Crime, I very quickly discovered, is different.
Characters. Lots of Characters
(I’d never got beyond that opening scene before.)
Obviously, they’d be wrong, but what I needed were a lot more characters. Potential suspects, of course, all with the motive, means and opportunity to commit murder.
And my sleuth needed a life, friends, neighbours, and a sleuthing buddy – essential for talking through motives and suspects. I was still writing by the seat of my pants – I am never going to make a plotter – but I was beginning to get to grips with this new genre.
Characters Need Names
There are a limited number of people you can fit into a 50,000 word romance. The fewer the better. Once you’ve named your hero and heroine (and I’m not saying that’s easy) you can pluck the rest out of thin air because you’re probably not going to need them again. Although be very careful with names of anyone who looks as if they’re developing into a character who might need a book of their own.
A crime novel, by its very nature, needs a whole heap more people than a romance.
It’s not just the main characters, the victim(s) and the suspects. There are the people in uniform – paramedics, police, forensics – and even the local press. Names that, to avoid confusing the reader, should begin with a different letter. Age relevant names.
Thank goodness for internet sites that list popular names by year.
Forget what I said earlier about picking them out of the air as you write. At one point I realised that I had three minor characters called Steve. I’m not going to mention the Polly, Molly and Olly debacle…
Location, Location, Location
By now I was seriously thinking “series”. That means a community.

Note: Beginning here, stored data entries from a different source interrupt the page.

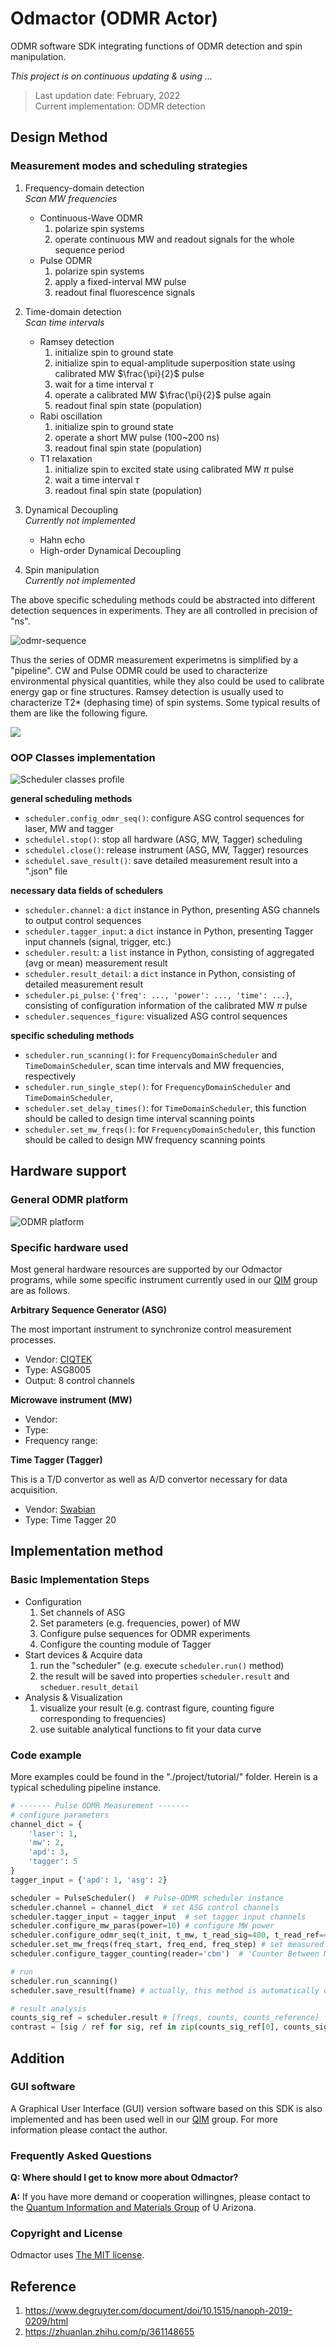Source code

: # Odmactor (ODMR Actor)

ODMR software SDK integrating functions of ODMR detection and spin manipulation.

*This project is on continuous updating & using ...*

> Last updation date: February, 2022<br>
> Current implementation: ODMR detection

## Design Method

### Measurement modes and scheduling strategies

1. Frequency-domain detection<br>
   *Scan MW frequencies*
    - Continuous-Wave ODMR
        1) polarize spin systems
        2) operate continuous MW and readout signals for the whole sequence period
    - Pulse ODMR
        1) polarize spin systems
        2) apply a fixed-interval MW pulse
        3) readout final fluorescence signals
2. Time-domain detection<br>
   *Scan time intervals*
    - Ramsey detection
        1) initialize spin to ground state
        2) initialize spin to equal-amplitude superposition state using calibrated MW $\frac{\pi}{2}$ pulse
        3) wait for a time interval $\tau$
        4) operate a calibrated MW $\frac{\pi}{2}$ pulse again
        5) readout final spin state (population)
    - Rabi oscillation
        1) initialize spin to ground state
        2) operate a short MW pulse (100~200 ns)
        3) readout final spin state (population)
    - T1 relaxation
        1) initialize spin to excited state using calibrated MW $\pi$ pulse
        2) wait a time interval $\tau$
        3) readout final spin state (population)


3. Dynamical Decoupling<br>
   *Currently not implemented*
    - Hahn echo
    - High-order Dynamical Decoupling
4. Spin manipulation<br>
   *Currently not implemented*

The above specific scheduling methods could be abstracted into different detection sequences in experiments. They are
all controlled in precision of "ns".

![odmr-sequence](./asset/figure/odmr-sequence.png)

Thus the series of ODMR measurement experimetns is simplified by a "pipeline". CW and Pulse ODMR could be used to
characterize environmental physical quantities, while they also could be used to calibrate energy gap or fine
structures. Ramsey detection is usually used to characterize T2* (dephasing time) of spin systems. Some typical results
of them are like the following figure.

![](./asset/figure/odmr-magnet.png)

### OOP Classes implementation

![Scheduler classes profile](./asset/figure/classes.png)

**general scheduling methods**

- `scheduler.config_odmr_seq()`: configure ASG control sequences for laser, MW and tagger
- `schedulel.stop()`: stop all hardware (ASG, MW, Tagger) scheduling
- `schedulel.close()`: release instrument (ASG, MW, Tagger) resources
- `schedulel.save_result()`: save detailed measurement result into a ".json" file

**necessary data fields of schedulers**

- `scheduler.channel`: a `dict` instance in Python, presenting ASG channels to output control sequences
- `scheduler.tagger_input`: a `dict` instance in Python, presenting Tagger input channels (signal, trigger, etc.)
- `scheduler.result`: a `list` instance in Python, consisting of aggregated (avg or mean) measurement result
- `scheduler.result_detail`: a `dict` instance in Python, consisting of detailed measurement result
- `scheduler.pi_pulse`: `{'freq': ..., 'power': ..., 'time': ...}`, consisting of configuration information of the
  calibrated MW $\pi$ pulse
- `scheduler.sequences_figure`: visualized ASG control sequences

**specific scheduling methods**

- `scheduler.run_scanning()`: for `FrequencyDomainScheduler` and `TimeDomainScheduler`, scan time intervals and MW
  frequencies, respectively
- `scheduler.run_single_step()`: for `FrequencyDomainScheduler` and `TimeDomainScheduler`,
- `scheduler.set_delay_times()`: for `TimeDomainScheduler`, this function should be called to design time interval
  scanning points
- `scheduler.set_mw_freqs()`: for `FrequencyDomainScheduler`, this function should be called to design MW frequency
  scanning points

## Hardware support

### General ODMR platform

![ODMR platform](./asset/figure/platform.png)

### Specific hardware used

Most general hardware resources are supported by our Odmactor programs, while some specific instrument currently used in
our [QIM](https://quantum.lab.arizona.edu/) group are as follows.

**Arbitrary Sequence Generator (ASG)**

The most important instrument to synchronize control measurement processes.

- Vendor: [CIQTEK](https://www.ciqtek.com/)
- Type: ASG8005
- Output: 8 control channels

**Microwave instrument (MW)**

- Vendor:
- Type:
- Frequency range:

**Time Tagger (Tagger)**

This is a T/D convertor as well as A/D convertor necessary for data acquisition.

- Vendor: [Swabian](https://www.swabianinstruments.com/)
- Type: Time Tagger 20

## Implementation method

### Basic Implementation Steps

- Configuration
    1. Set channels of ASG
    2. Set parameters (e.g. frequencies, power) of MW
    3. Configure pulse sequences for ODMR experiments
    4. Configure the counting module of Tagger
- Start devices & Acquire data
    1. run the "scheduler" (e.g. execute `scheduler.run()` method)
    2. the result will be saved into properties `scheduler.result` and `scheduer.result_detail`
- Analysis & Visualization
    1. visualize your result (e.g. contrast figure, counting figure corresponding to frequencies)
    2. use suitable analytical functions to fit your data curve

### Code example

More examples could be found in the "./project/tutorial/" folder. Herein is a typical scheduling pipeline instance.

```python
# ------- Pulse ODMR Measurement -------
# configure parameters
channel_dict = {
    'laser': 1,
    'mw': 2,
    'apd': 3,
    'tagger': 5
}
tagger_input = {'apd': 1, 'asg': 2}

scheduler = PulseScheduler()  # Pulse-ODMR scheduler instance
scheduler.channel = channel_dict  # set ASG control channels
scheduler.tagger_input = tagger_input  # set tagger input channels
scheduler.configure_mw_paras(power=10) # configure MW power
scheduler.configure_odmr_seq(t_init, t_mw, t_read_sig=400, t_read_ref=400, inter_init_mw=inter_init_mw, N=N)
scheduler.set_mw_freqs(freq_start, freq_end, freq_step) # set measured frequencies
scheduler.configure_tagger_counting(reader='cbm')  # 'Counter Between Markers' measurement mode

# run
scheduler.run_scanning()
scheduler.save_result(fname) # actually, this method is automatically called in the run_scanning() method

# result analysis
counts_sig_ref = scheduler.result # [freqs, counts, counts_reference]
contrast = [sig / ref for sig, ref in zip(counts_sig_ref[0], counts_sig_ref[1])] # calculate contrast (relative fluoresence intensity)
```

## Addition

### GUI software

A Graphical User Interface (GUI) version software based on this SDK is also implemented and has been used well in
our [QIM](https://quantum.lab.arizona.edu/) group. For more information please contact the author.

### Frequently Asked Questions

**Q: Where should I get to know more about Odmactor?**

**A:** If you have more demand or cooperation willingnes, please contact to
the [Quantum Information and Materials Group](https://quantum.lab.arizona.edu) of U Arizona.



### Copyright and License

Odmactor uses [The MIT license](LICENSE).

## Reference

1. https://www.degruyter.com/document/doi/10.1515/nanoph-2019-0209/html
2. https://zhuanlan.zhihu.com/p/361148655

Neighbours, a local shop, a place to meet for coffee. A town with amenities, a river (so useful for disposing of bodies), a quarry (ditto).
I spent a long time on the name of my town. It should be easy. I see so many great names in other people’s books. Believe me, it isn’t. Anyway, I finally hit on the perfect name. Maybridge. It took me more time than I care to admit before I realised that was the name of a town where I’d set a load of books. It seemed like fate, so The Maybridge Mysteries became a thing.
I now have spreadsheets for each book with character names, place names, pubs, cafes. I also have a plotting chart with columns for victims, methods, suspects, motives, murder sites and time lines.
Lesson learned. I can write romance by flying into the mist (it does sometimes feel like crawling into the fog) seeing only as far as my headlights. But like the perfect murder, the crime novel needs some careful planning, although even then the characters will surprise you. Which is just how it should be.